On Wings of Hope, 9th March 2024

John Gibbons, our musical director, once again put together a magical sequence of pieces for this concert, this time matching the darker aspects of life with ones of hope and aspiration.

The evening opened with the energy of Stanford’s Magnificat lifting the building, the audience, and the choir. This was followed by the beautiful and intricate Mass for Double Choir by Frank Martin filling 9th Century Lady Chapel with swooping praise. After the intermission there was the haunting poem “Why?” by Emily Dickenson, set to music by John himself. Following this with George Lloyd’s setting of Psalm 130 “Out of the depths have I cried unto thee” was a poignant and deeply beautiful reminiscence of his experiences of surviving the sinking of his ship, the loss of comrades and the fragility of life. And then ending the concert we had the lovely “Lark Ascending” – a choral work of the original poem by George Meredith, which inspired Vaughan Williams and then re-arranged by Paul Drayton – the violin solo was played by our very own Jenny Wigram and as the last notes lifted into the rafters you could hear a pin drop in the Abbey. A superb evening.

Some Audience comments:

What a wonderful concert. Blown away by the arrangement of Lark Ascending, and we’re going to take a deeper dive into George Lloyd

A level music student Alexander was a little exercised that George Lloyd had written three symphonies by the age of 19!😂

Why?: very atmospheric. Re the concert: … truly wonderful concert. I really enjoyed it. You were all so good.

Details

A concert of hope and optimism with uplifting pieces of music from European composers spanning the 19th and 20th centuries, including Vaughan Williams’ The Lark Ascending, composed in 1914 and most commonly heard in the orchestral version with beautiful solo violin. Paul Drayton’s arrangement transcribes the orchestral accompaniment into an intricate vocal web using the words of the poem by George Meredith that were the inspiration for the original work. Regularly in the top three of the Classic FM ‘Hall of Fame’, the work is also used heavily in film and TV, even as accompaniment to a poignant moment in Coronation Street.  

Swiss composer Frank Martin’s Mass for Double Choir, written in 1922, is one of the great masterpieces of unaccompanied choral music. Fervently religious, Martin initially considered it as a work just for himself and God and kept it in a drawer. Only in the 1960s was it premiered. 
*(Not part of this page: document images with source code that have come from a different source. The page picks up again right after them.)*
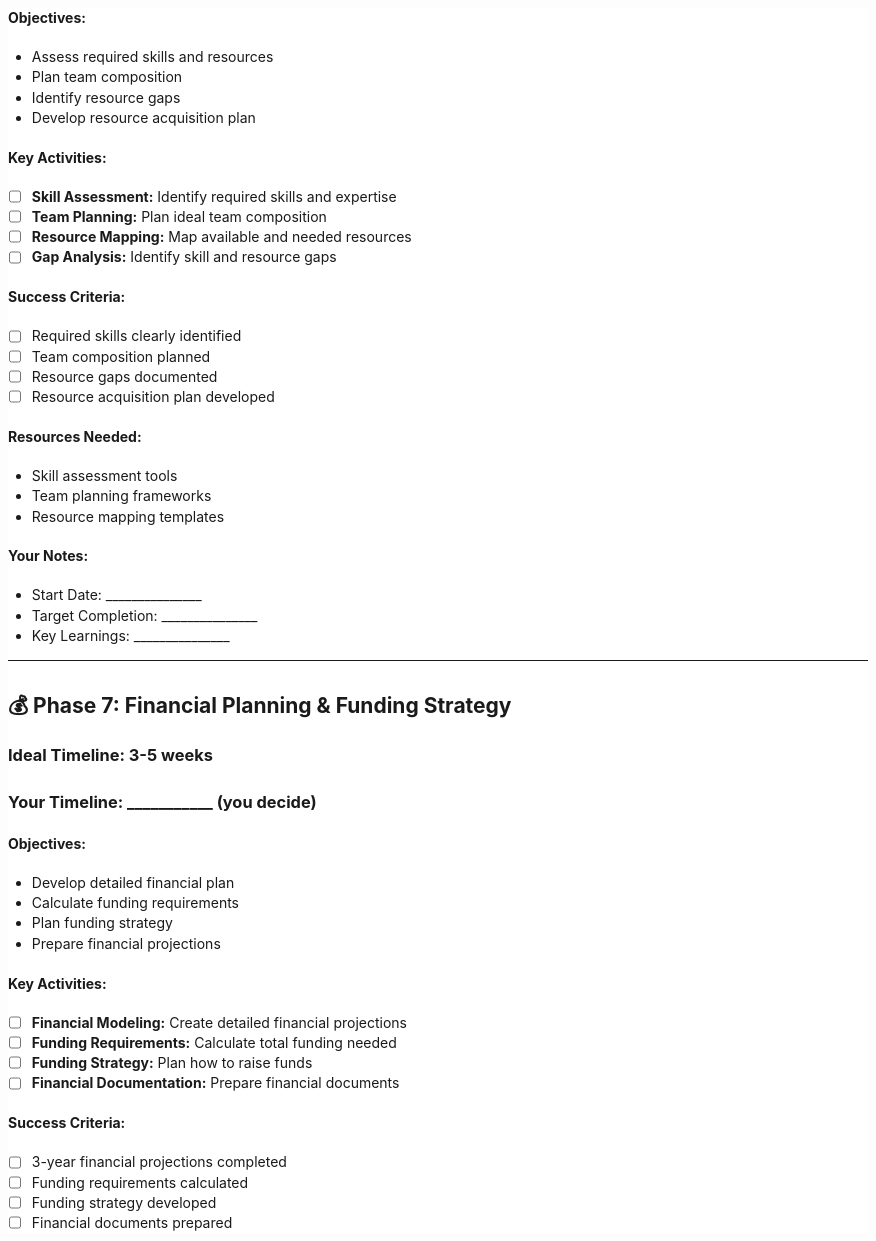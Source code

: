 #### **Objectives:**
- Assess required skills and resources
- Plan team composition
- Identify resource gaps
- Develop resource acquisition plan

#### **Key Activities:**
- [ ] **Skill Assessment:** Identify required skills and expertise
- [ ] **Team Planning:** Plan ideal team composition
- [ ] **Resource Mapping:** Map available and needed resources
- [ ] **Gap Analysis:** Identify skill and resource gaps

#### **Success Criteria:**
- [ ] Required skills clearly identified
- [ ] Team composition planned
- [ ] Resource gaps documented
- [ ] Resource acquisition plan developed

#### **Resources Needed:**
- Skill assessment tools
- Team planning frameworks
- Resource mapping templates

#### **Your Notes:**
- Start Date: _______________
- Target Completion: _______________
- Key Learnings: _______________

---

## 💰 **Phase 7: Financial Planning & Funding Strategy**

### **Ideal Timeline:** 3-5 weeks
### **Your Timeline:** ___________ (you decide)

#### **Objectives:**
- Develop detailed financial plan
- Calculate funding requirements
- Plan funding strategy
- Prepare financial projections

#### **Key Activities:**
- [ ] **Financial Modeling:** Create detailed financial projections
- [ ] **Funding Requirements:** Calculate total funding needed
- [ ] **Funding Strategy:** Plan how to raise funds
- [ ] **Financial Documentation:** Prepare financial documents

#### **Success Criteria:**
- [ ] 3-year financial projections completed
- [ ] Funding requirements calculated
- [ ] Funding strategy developed
- [ ] Financial documents prepared
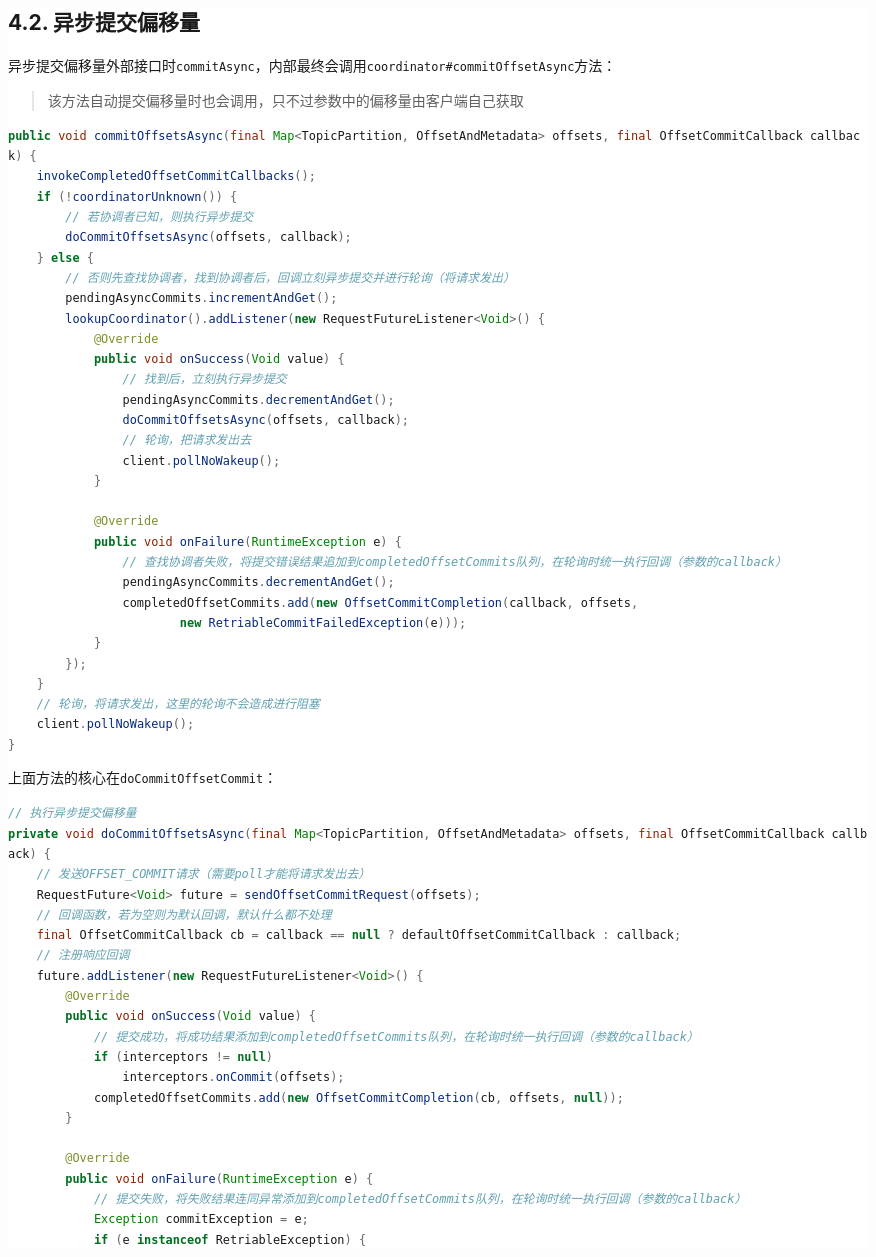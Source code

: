 ## 4.2. 异步提交偏移量

异步提交偏移量外部接口时`commitAsync`，内部最终会调用`coordinator#commitOffsetAsync`方法：

> 该方法自动提交偏移量时也会调用，只不过参数中的偏移量由客户端自己获取

```java
public void commitOffsetsAsync(final Map<TopicPartition, OffsetAndMetadata> offsets, final OffsetCommitCallback callback) {
    invokeCompletedOffsetCommitCallbacks();
    if (!coordinatorUnknown()) {
        // 若协调者已知，则执行异步提交
        doCommitOffsetsAsync(offsets, callback);
    } else {
        // 否则先查找协调者，找到协调者后，回调立刻异步提交并进行轮询（将请求发出）
        pendingAsyncCommits.incrementAndGet();
        lookupCoordinator().addListener(new RequestFutureListener<Void>() {
            @Override
            public void onSuccess(Void value) {
                // 找到后，立刻执行异步提交
                pendingAsyncCommits.decrementAndGet();
                doCommitOffsetsAsync(offsets, callback);
                // 轮询，把请求发出去
                client.pollNoWakeup();
            }

            @Override
            public void onFailure(RuntimeException e) {
                // 查找协调者失败，将提交错误结果追加到completedOffsetCommits队列，在轮询时统一执行回调（参数的callback）
                pendingAsyncCommits.decrementAndGet();
                completedOffsetCommits.add(new OffsetCommitCompletion(callback, offsets,
                        new RetriableCommitFailedException(e)));
            }
        });
    }
    // 轮询，将请求发出，这里的轮询不会造成进行阻塞
    client.pollNoWakeup();
}
```

上面方法的核心在`doCommitOffsetCommit`：

```java
// 执行异步提交偏移量
private void doCommitOffsetsAsync(final Map<TopicPartition, OffsetAndMetadata> offsets, final OffsetCommitCallback callback) {
    // 发送OFFSET_COMMIT请求（需要poll才能将请求发出去）
    RequestFuture<Void> future = sendOffsetCommitRequest(offsets);
    // 回调函数，若为空则为默认回调，默认什么都不处理
    final OffsetCommitCallback cb = callback == null ? defaultOffsetCommitCallback : callback;
    // 注册响应回调
    future.addListener(new RequestFutureListener<Void>() {
        @Override
        public void onSuccess(Void value) {
            // 提交成功，将成功结果添加到completedOffsetCommits队列，在轮询时统一执行回调（参数的callback）
            if (interceptors != null)
                interceptors.onCommit(offsets);
            completedOffsetCommits.add(new OffsetCommitCompletion(cb, offsets, null));
        }

        @Override
        public void onFailure(RuntimeException e) {
            // 提交失败，将失败结果连同异常添加到completedOffsetCommits队列，在轮询时统一执行回调（参数的callback）
            Exception commitException = e;
            if (e instanceof RetriableException) {
```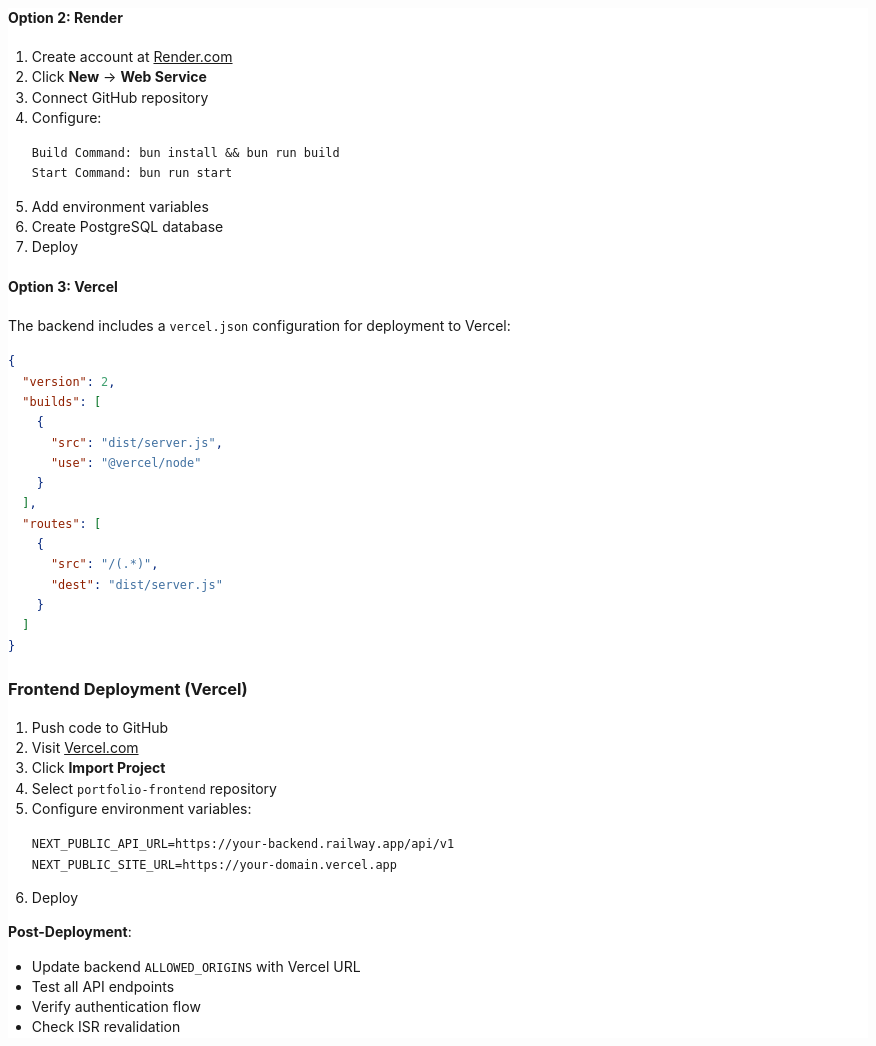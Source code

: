#### Option 2: Render

1. Create account at [Render.com](https://render.com/)
2. Click **New** → **Web Service**
3. Connect GitHub repository
4. Configure:
   ```
   Build Command: bun install && bun run build
   Start Command: bun run start
   ```
5. Add environment variables
6. Create PostgreSQL database
7. Deploy

#### Option 3: Vercel

The backend includes a `vercel.json` configuration for deployment to Vercel:

```json
{
  "version": 2,
  "builds": [
    {
      "src": "dist/server.js",
      "use": "@vercel/node"
    }
  ],
  "routes": [
    {
      "src": "/(.*)",
      "dest": "dist/server.js"
    }
  ]
}
```

### Frontend Deployment (Vercel)

1. Push code to GitHub
2. Visit [Vercel.com](https://vercel.com/)
3. Click **Import Project**
4. Select `portfolio-frontend` repository
5. Configure environment variables:
   ```
   NEXT_PUBLIC_API_URL=https://your-backend.railway.app/api/v1
   NEXT_PUBLIC_SITE_URL=https://your-domain.vercel.app
   ```
6. Deploy

**Post-Deployment**:
- Update backend `ALLOWED_ORIGINS` with Vercel URL
- Test all API endpoints
- Verify authentication flow
- Check ISR revalidation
In the 1930s George Lloyd was hailed, alongside Britten, as one of the great talents of the age. He nearly died during WWII as a Royal Marine on HMS Trinidad doing Arctic Convoys to Murmansk. His late setting of Psalm 130 ‘Out of the depths have I cried unto thee’ is a poignant and deeply beautiful reminiscence of his experiences of surviving the sinking of his ship, the loss of comrades and the fragility of life.  

The final piece is Stanford’s wonderful setting of the Magnificat, in Latin, for double choir. Known in Cathedrals for many arrangements of the Evening Canticles, this version is notable for its luxurious sound world, soaring melodies and rich harmonic textures. A glorious statement of hope and light in a world full of darkness. 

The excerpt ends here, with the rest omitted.